The good news is for most people it passes
after about six months. “In that time, managing other problems like stress,
anxiety, sleeplessness or depression that can also impact on memory can at
least stop it getting worse,” says Dhillon.
She also says there’s some preliminary data
to suggest that exercise – just enough to meet current physical activity
guidelines – may help improve chemo brain, or stop it occurring at all.
Peri menopause
Women often complain of memory issues
post-menopause, but US research shows the peri menopause – especially the years
just before the last period – is a worse time for learning and recalling new
things.
“The theory holds that menopause transition
symptoms like hot flushes or sleep problems are the reason for this,” says Dr
Gail Greendale from UCLA, “but our research doesn’t support that.”

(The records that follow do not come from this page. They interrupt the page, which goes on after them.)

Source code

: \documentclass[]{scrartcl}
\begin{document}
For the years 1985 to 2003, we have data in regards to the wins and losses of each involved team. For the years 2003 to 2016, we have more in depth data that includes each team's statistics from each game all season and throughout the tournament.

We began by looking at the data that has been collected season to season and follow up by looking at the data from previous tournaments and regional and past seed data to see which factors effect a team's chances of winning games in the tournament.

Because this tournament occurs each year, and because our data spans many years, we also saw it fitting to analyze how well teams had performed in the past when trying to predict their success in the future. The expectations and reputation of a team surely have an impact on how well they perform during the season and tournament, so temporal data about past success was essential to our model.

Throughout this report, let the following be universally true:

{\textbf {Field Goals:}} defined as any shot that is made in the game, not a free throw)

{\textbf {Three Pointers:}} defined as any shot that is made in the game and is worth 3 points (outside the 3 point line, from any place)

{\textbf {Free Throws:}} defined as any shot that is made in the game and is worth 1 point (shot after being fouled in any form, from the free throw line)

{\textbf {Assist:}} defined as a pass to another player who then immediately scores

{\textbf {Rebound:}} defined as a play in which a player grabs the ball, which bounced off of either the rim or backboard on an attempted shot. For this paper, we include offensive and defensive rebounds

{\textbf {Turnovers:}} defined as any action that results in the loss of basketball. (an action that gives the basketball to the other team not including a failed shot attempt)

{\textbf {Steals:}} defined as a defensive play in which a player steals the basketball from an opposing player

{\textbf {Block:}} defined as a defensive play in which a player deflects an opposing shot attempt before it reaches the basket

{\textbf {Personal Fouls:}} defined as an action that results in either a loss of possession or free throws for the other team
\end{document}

A more likely theory is that the sudden
drop of estrogen at peri menopause triggers problems – estrogen is good for
brain regions responsible for memory. Greendale is testing that theory now but,
in the meantime, she says, “My best advice is don’t panic. This is not meant to
be glib. Part of what upsets women when they experience these (memory problems)
is that they are predictive of further decline, but our data shows that your
memory bounces back post-menopause”.